Supramontana is a genus of land planarians from South America.

Description 
The genus Supramontana is characterized by the presence of a cephalic retractor muscle not associated with cephalic glands. This muscle is similar to the one found in the genera Issoca and Luteostriata, but in Supramontana the organ lacks cephalic glands, which are present in the other two genera.
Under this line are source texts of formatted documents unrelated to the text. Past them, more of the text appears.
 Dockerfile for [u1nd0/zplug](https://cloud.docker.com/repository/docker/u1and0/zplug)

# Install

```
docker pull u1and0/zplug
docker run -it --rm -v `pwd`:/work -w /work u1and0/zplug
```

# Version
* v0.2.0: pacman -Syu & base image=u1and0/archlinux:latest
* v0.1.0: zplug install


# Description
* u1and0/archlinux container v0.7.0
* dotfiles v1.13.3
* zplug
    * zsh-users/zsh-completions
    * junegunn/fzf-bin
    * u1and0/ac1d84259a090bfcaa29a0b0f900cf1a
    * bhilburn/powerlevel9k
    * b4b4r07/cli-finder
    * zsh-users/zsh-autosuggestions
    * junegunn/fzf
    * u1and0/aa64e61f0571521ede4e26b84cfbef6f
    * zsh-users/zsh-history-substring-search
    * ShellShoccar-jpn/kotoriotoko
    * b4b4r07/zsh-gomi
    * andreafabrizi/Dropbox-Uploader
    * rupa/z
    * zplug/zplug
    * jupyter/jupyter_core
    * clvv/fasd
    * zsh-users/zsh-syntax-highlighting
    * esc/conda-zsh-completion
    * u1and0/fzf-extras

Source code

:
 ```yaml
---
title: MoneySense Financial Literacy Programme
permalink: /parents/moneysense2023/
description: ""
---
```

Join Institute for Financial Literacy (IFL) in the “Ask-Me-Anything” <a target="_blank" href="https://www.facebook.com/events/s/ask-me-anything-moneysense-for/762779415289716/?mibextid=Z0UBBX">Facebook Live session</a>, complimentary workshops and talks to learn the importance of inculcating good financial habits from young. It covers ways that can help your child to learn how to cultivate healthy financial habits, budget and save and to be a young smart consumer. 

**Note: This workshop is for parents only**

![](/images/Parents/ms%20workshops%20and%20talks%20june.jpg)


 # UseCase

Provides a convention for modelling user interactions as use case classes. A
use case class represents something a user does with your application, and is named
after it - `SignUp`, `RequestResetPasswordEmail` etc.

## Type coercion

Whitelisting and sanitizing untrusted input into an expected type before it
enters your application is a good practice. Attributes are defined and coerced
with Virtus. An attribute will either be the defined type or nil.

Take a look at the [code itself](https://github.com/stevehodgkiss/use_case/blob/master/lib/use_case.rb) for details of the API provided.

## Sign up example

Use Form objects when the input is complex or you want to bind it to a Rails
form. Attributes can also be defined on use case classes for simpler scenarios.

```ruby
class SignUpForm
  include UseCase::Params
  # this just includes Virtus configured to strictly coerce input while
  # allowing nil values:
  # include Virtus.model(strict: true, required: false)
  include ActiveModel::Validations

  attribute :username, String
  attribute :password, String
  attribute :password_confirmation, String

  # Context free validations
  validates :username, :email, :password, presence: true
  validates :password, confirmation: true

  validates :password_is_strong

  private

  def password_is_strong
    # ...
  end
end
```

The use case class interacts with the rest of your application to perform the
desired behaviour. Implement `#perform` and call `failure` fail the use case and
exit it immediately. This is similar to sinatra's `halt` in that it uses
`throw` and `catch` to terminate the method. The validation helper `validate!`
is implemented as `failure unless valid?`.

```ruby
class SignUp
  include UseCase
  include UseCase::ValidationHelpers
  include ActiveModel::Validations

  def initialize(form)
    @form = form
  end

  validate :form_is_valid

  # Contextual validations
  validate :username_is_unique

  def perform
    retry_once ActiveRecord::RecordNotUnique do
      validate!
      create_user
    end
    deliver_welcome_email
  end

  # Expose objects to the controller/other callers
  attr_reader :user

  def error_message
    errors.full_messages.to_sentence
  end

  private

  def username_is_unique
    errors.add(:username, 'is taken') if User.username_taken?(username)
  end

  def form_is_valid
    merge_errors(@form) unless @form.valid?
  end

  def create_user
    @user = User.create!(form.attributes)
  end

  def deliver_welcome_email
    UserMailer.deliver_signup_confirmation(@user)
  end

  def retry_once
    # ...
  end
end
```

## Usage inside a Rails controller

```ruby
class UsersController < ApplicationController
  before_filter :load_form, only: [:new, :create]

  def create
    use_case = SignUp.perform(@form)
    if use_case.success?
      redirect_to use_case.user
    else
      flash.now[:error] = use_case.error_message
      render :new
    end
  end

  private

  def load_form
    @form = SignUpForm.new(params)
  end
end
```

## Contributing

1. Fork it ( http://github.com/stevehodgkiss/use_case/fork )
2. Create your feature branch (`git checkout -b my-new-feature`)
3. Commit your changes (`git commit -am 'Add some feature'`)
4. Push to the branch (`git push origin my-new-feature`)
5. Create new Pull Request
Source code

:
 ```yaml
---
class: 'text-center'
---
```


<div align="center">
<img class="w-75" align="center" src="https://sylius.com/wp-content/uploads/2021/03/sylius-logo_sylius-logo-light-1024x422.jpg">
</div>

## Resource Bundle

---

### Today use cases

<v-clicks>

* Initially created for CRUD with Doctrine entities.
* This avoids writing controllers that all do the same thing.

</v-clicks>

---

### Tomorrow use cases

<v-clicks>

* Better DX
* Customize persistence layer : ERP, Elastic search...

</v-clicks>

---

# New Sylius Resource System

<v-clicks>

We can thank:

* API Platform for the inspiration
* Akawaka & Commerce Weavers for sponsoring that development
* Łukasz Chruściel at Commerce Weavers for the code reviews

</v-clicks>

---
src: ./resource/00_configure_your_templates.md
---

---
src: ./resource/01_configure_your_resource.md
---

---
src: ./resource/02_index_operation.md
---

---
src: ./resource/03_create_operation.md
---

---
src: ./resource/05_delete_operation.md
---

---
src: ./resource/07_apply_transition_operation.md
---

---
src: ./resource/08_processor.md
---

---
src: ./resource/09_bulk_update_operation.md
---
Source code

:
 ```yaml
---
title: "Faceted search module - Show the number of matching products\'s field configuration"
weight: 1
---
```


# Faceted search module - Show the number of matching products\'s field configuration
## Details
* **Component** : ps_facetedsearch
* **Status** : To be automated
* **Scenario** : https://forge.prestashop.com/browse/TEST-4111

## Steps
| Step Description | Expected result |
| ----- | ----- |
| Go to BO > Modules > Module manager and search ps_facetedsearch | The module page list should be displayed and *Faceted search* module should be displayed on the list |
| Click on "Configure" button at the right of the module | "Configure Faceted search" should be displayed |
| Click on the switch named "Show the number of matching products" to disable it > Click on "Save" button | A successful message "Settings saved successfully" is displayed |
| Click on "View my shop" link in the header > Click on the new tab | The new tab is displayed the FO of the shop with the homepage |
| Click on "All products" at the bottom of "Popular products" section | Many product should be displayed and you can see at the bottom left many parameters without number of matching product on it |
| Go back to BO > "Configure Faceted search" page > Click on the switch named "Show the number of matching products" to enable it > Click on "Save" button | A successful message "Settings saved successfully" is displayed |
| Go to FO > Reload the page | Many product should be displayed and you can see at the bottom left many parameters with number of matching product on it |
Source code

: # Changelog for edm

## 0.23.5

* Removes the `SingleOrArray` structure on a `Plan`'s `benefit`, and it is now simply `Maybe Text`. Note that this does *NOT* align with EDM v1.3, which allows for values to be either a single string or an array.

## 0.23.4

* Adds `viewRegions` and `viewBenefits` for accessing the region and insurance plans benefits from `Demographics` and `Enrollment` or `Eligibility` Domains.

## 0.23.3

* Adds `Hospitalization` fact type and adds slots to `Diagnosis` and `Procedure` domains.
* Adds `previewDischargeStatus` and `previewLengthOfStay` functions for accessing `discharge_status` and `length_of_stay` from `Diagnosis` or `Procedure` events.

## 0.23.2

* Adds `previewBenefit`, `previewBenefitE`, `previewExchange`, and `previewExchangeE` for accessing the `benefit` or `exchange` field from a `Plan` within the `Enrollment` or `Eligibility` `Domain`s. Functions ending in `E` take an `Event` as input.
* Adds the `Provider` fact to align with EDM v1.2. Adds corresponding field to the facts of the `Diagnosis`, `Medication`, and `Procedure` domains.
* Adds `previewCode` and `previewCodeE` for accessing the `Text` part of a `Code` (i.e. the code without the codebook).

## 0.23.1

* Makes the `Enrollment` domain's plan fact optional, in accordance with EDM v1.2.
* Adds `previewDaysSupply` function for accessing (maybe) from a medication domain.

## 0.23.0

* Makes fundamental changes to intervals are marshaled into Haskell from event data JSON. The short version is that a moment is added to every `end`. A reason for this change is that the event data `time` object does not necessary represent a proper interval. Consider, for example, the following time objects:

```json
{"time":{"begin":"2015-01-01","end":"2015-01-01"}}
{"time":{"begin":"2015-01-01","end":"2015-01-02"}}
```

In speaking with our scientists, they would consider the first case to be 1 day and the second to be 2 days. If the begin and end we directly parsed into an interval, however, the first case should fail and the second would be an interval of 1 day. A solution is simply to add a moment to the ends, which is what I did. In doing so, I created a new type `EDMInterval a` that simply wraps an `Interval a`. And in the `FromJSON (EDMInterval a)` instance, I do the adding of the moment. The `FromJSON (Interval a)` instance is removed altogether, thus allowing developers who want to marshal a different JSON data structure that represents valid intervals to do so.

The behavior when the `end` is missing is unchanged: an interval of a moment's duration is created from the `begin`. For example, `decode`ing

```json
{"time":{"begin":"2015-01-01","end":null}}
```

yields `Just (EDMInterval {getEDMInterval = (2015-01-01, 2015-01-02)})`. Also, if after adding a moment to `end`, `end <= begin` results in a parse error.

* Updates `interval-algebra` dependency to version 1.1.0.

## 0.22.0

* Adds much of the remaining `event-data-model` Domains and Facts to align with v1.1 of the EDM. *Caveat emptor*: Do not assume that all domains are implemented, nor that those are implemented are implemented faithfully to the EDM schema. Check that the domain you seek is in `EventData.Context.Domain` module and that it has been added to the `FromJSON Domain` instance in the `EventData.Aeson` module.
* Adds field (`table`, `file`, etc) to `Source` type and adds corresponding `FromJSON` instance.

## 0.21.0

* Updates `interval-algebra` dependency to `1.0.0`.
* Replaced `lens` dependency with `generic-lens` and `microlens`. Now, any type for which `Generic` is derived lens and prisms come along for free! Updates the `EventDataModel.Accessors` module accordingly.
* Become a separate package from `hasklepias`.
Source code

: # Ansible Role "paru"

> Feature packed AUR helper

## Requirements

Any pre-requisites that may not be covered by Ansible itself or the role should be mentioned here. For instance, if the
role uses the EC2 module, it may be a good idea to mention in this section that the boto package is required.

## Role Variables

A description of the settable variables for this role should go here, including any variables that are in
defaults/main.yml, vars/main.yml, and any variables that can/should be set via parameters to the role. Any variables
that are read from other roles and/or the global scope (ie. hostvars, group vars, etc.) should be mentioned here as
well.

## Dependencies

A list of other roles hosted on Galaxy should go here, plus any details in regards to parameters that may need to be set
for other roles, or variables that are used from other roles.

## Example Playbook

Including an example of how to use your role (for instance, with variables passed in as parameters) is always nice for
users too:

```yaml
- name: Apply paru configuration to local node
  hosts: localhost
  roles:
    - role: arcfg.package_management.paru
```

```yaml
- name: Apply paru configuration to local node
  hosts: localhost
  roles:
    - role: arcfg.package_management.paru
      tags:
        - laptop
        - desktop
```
The copulatory apparatus of Supramontana has a permanent penis papilla and a long common ovovitelloduct.

Etymology 
The name Supramontana comes from the Latin words supra (on the top) and montanus (of the mountains). It is a reference to the type-locality of Supramontana irritata, the city of São Francisco de Paula, in Southern Brazil, whose previous name was São Francisco de Paula de Cima da Serra (on the top of the mountains).

Species 
There are two described species in the genus Supramontana:
Supramontana argentina Negrete et al., 2014 
Supramontana irritata  Carbayo & Leal-Zanchet, 2003

Phylogeny 
A molecular study on the phylogeny of the subfamily Geoplaninae nested the genus Supramontana inside the genus Luteostriata. The two genera formed a monophyletic clade with the genus Issoca. The clade is supported by at least one synapomorphy, the presence of a cephalic retractor muscle derived from the longitudinal cutaneous ventral musculature that anteriorly dissipates by detaching its fibers, making them open in a fan-like fashion towards the body margins.